A Parole Board decision on whether one of James Bulger’s killers can be freed from jail has been delayed in order to gather more psychiatric reports.
Two-year-old James was tortured and killed by the man formerly known as Jon Venables and Robert Thompson – who were both aged 10 – after they snatched him from a shopping centre in Bootle, Merseyside, in February 1993.
Thompson and Venables were jailed for life but released on licence with new identities in 2001.
Venables, 36, was sent back to prison in 2010 and 2017 for possessing indecent images of children.
He is currently serving a 40-month sentence, passing the halfway mark in October.
In April, the Parole Board confirmed a review of his case had been referred and it would determine whether a hearing needed to take place to decide if he should be released.
The case has been deferred until August while the board awaits the findings of more psychiatric reports, after which time it will be decided whether there will be a hearing, the PA news agency understands.
There is a suspected monthly backlog of more than 1,000 cases waiting to be heard by the board due to the coronavirus outbreak.
Efforts have been made to conduct remote hearings or decide cases “on paper” by considering documents where possible and appropriate.

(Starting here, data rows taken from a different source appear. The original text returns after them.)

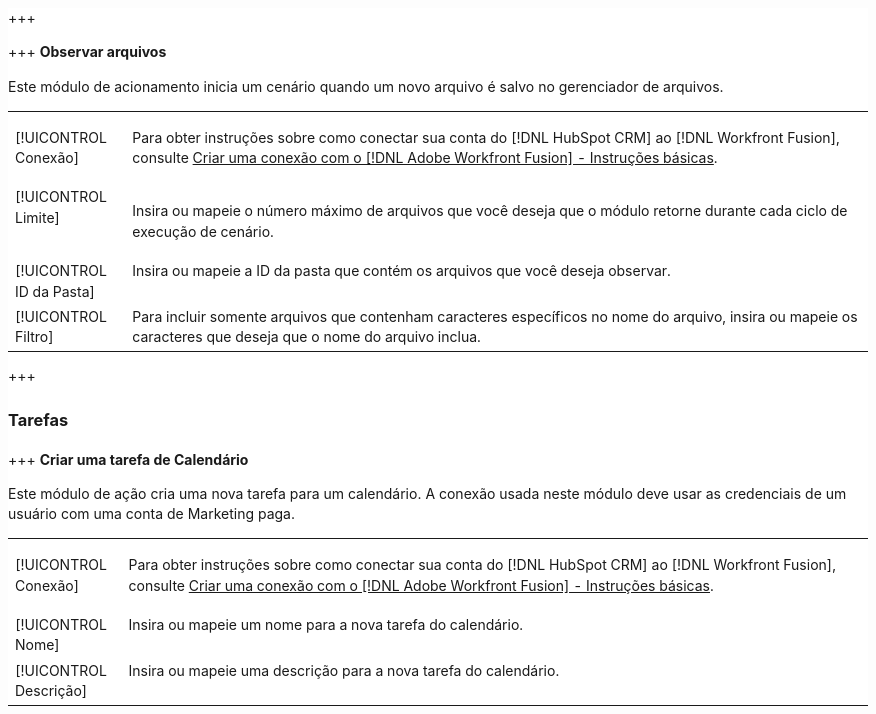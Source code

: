  </tbody> 
</table>

+++

+++ **Observar arquivos**

Este módulo de acionamento inicia um cenário quando um novo arquivo é salvo no gerenciador de arquivos.

<table style="table-layout:auto"> 
 <col> 
 <col> 
 <tbody> 
  <tr> 
   <td role="rowheader"> <p>[!UICONTROL Conexão]</p> </td> 
   <td> <p>Para obter instruções sobre como conectar sua conta do [!DNL HubSpot CRM] ao [!DNL Workfront Fusion], consulte <a href="/help/workfront-fusion/create-scenarios/connect-to-apps/connect-to-fusion-general.md" class="MCXref xref" data-mc-variable-override="">Criar uma conexão com o [!DNL Adobe Workfront Fusion] - Instruções básicas</a>.</p> </td> 
  </tr> 
  <tr> 
   <td role="rowheader">[!UICONTROL Limite]</td> 
   <td> <p>Insira ou mapeie o número máximo de arquivos que você deseja que o módulo retorne durante cada ciclo de execução de cenário.</p> </td> 
  </tr> 
  <tr> 
   <td role="rowheader">[!UICONTROL ID da Pasta]</td> 
   <td>Insira ou mapeie a ID da pasta que contém os arquivos que você deseja observar.</td> 
  </tr> 
  <tr> 
   <td role="rowheader">[!UICONTROL Filtro]</td> 
   <td>Para incluir somente arquivos que contenham caracteres específicos no nome do arquivo, insira ou mapeie os caracteres que deseja que o nome do arquivo inclua.</td> 
  </tr> 
 </tbody> 
</table>

+++

### Tarefas

+++ **Criar uma tarefa de Calendário**

Este módulo de ação cria uma nova tarefa para um calendário. A conexão usada neste módulo deve usar as credenciais de um usuário com uma conta de Marketing paga.

<table style="table-layout:auto"> 
 <col> 
 <col> 
 <tbody> 
  <tr> 
   <td role="rowheader"> <p>[!UICONTROL Conexão]</p> </td> 
   <td> <p>Para obter instruções sobre como conectar sua conta do [!DNL HubSpot CRM] ao [!DNL Workfront Fusion], consulte <a href="/help/workfront-fusion/create-scenarios/connect-to-apps/connect-to-fusion-general.md" class="MCXref xref" data-mc-variable-override="">Criar uma conexão com o [!DNL Adobe Workfront Fusion] - Instruções básicas</a>.</p> </td> 
  </tr> 
  <tr> 
   <td role="rowheader">[!UICONTROL Nome]</td> 
   <td>Insira ou mapeie um nome para a nova tarefa do calendário.</td> 
  </tr> 
  <tr> 
   <td role="rowheader">[!UICONTROL Descrição]</td> 
   <td>Insira ou mapeie uma descrição para a nova tarefa do calendário.</td> 
  </tr> 
  <tr>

But the board is reluctant to determine certain cases – such as those involving murderers, violent and sex offenders and terrorists – without a face-to-face hearing so they are likely to be delayed.
If there is no doubt that Venables should remain in jail, the case will be decided on paper.
But if there is any uncertainty, a hearing will need to take place to consider the risk he presents to the public and whether he can be released, PA understands.
In August, the murdered child’s mother Denise Fergus urged the board to deny Venables early release and “finally admit this man is a threat and danger to society”, claiming he had shown “no remorse or any signs of being rehabilitated”.
A Parole Board spokesman said public safety was the “number one priority” and the panel would “carefully look at a range of evidence, including details of the original case, and any evidence of behaviour change”.